- **Task goal**:
Nothing in the entries below may be altered; print them as they stand.

Records from a collection:
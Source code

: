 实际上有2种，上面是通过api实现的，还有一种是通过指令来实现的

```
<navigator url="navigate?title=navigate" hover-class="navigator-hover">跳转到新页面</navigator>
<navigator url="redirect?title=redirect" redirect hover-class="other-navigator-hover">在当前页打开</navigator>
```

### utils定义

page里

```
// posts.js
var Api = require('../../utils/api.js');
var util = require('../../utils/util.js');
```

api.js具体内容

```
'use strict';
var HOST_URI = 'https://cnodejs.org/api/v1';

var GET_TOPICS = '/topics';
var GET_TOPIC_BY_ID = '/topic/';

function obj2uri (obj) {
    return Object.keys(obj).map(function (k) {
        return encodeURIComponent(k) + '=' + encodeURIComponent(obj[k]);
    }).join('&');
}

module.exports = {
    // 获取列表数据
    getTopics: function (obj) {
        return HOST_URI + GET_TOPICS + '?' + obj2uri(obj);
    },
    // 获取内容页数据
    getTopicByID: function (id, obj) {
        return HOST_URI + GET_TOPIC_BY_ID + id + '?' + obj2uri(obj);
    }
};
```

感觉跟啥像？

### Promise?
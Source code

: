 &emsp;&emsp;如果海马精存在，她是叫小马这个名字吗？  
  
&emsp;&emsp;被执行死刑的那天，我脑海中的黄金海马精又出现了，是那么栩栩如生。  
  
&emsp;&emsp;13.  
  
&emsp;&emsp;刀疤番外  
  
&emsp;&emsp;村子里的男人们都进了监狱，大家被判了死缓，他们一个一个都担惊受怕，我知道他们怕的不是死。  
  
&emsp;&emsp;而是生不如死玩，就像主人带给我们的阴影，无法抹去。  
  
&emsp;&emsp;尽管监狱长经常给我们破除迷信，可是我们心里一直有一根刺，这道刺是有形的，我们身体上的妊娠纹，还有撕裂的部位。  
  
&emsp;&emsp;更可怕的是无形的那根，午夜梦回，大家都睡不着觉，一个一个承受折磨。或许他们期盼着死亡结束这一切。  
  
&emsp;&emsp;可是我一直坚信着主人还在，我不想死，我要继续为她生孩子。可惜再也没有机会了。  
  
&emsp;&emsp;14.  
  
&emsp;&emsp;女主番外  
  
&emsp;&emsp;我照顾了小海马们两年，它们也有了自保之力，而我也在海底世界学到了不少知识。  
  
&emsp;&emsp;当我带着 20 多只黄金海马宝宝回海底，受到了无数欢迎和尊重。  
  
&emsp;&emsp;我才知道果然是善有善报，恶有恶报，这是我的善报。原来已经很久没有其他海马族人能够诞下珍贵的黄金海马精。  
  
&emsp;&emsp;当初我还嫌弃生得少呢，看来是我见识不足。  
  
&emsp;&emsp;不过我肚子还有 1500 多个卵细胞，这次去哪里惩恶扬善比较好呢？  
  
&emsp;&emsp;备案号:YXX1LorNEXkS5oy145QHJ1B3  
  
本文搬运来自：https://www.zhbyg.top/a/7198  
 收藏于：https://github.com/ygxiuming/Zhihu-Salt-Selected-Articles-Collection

- **Exercise solution**:
Source code

: 实际上有2种，上面是通过api实现的，还有一种是通过指令来实现的

```
<navigator url="navigate?title=navigate" hover-class="navigator-hover">跳转到新页面</navigator>
<navigator url="redirect?title=redirect" redirect hover-class="other-navigator-hover">在当前页打开</navigator>
```

### utils定义

page里

```
// posts.js
var Api = require('../../utils/api.js');
var util = require('../../utils/util.js');
```

api.js具体内容

```
'use strict';
var HOST_URI = 'https://cnodejs.org/api/v1';

var GET_TOPICS = '/topics';
var GET_TOPIC_BY_ID = '/topic/';

function obj2uri (obj) {
    return Object.keys(obj).map(function (k) {
        return encodeURIComponent(k) + '=' + encodeURIComponent(obj[k]);
    }).join('&');
}

module.exports = {
    // 获取列表数据
    getTopics: function (obj) {
        return HOST_URI + GET_TOPICS + '?' + obj2uri(obj);
    },
    // 获取内容页数据
    getTopicByID: function (id, obj) {
        return HOST_URI + GET_TOPIC_BY_ID + id + '?' + obj2uri(obj);
    }
};
```

感觉跟啥像？

### Promise?
Source code

: &emsp;&emsp;如果海马精存在，她是叫小马这个名字吗？  
  
&emsp;&emsp;被执行死刑的那天，我脑海中的黄金海马精又出现了，是那么栩栩如生。  
  
&emsp;&emsp;13.  
  
&emsp;&emsp;刀疤番外  
  
&emsp;&emsp;村子里的男人们都进了监狱，大家被判了死缓，他们一个一个都担惊受怕，我知道他们怕的不是死。  
  
&emsp;&emsp;而是生不如死玩，就像主人带给我们的阴影，无法抹去。  
  
&emsp;&emsp;尽管监狱长经常给我们破除迷信，可是我们心里一直有一根刺，这道刺是有形的，我们身体上的妊娠纹，还有撕裂的部位。  
  
&emsp;&emsp;更可怕的是无形的那根，午夜梦回，大家都睡不着觉，一个一个承受折磨。或许他们期盼着死亡结束这一切。  
  
&emsp;&emsp;可是我一直坚信着主人还在，我不想死，我要继续为她生孩子。可惜再也没有机会了。  
  
&emsp;&emsp;14.  
  
&emsp;&emsp;女主番外  
  
&emsp;&emsp;我照顾了小海马们两年，它们也有了自保之力，而我也在海底世界学到了不少知识。  
  
&emsp;&emsp;当我带着 20 多只黄金海马宝宝回海底，受到了无数欢迎和尊重。  
  
&emsp;&emsp;我才知道果然是善有善报，恶有恶报，这是我的善报。原来已经很久没有其他海马族人能够诞下珍贵的黄金海马精。  
  
&emsp;&emsp;当初我还嫌弃生得少呢，看来是我见识不足。  
  
&emsp;&emsp;不过我肚子还有 1500 多个卵细胞，这次去哪里惩恶扬善比较好呢？  
  
&emsp;&emsp;备案号:YXX1LorNEXkS5oy145QHJ1B3  
  
本文搬运来自：https://www.zhbyg.top/a/7198  
 收藏于：https://github.com/ygxiuming/Zhihu-Salt-Selected-Articles-Collection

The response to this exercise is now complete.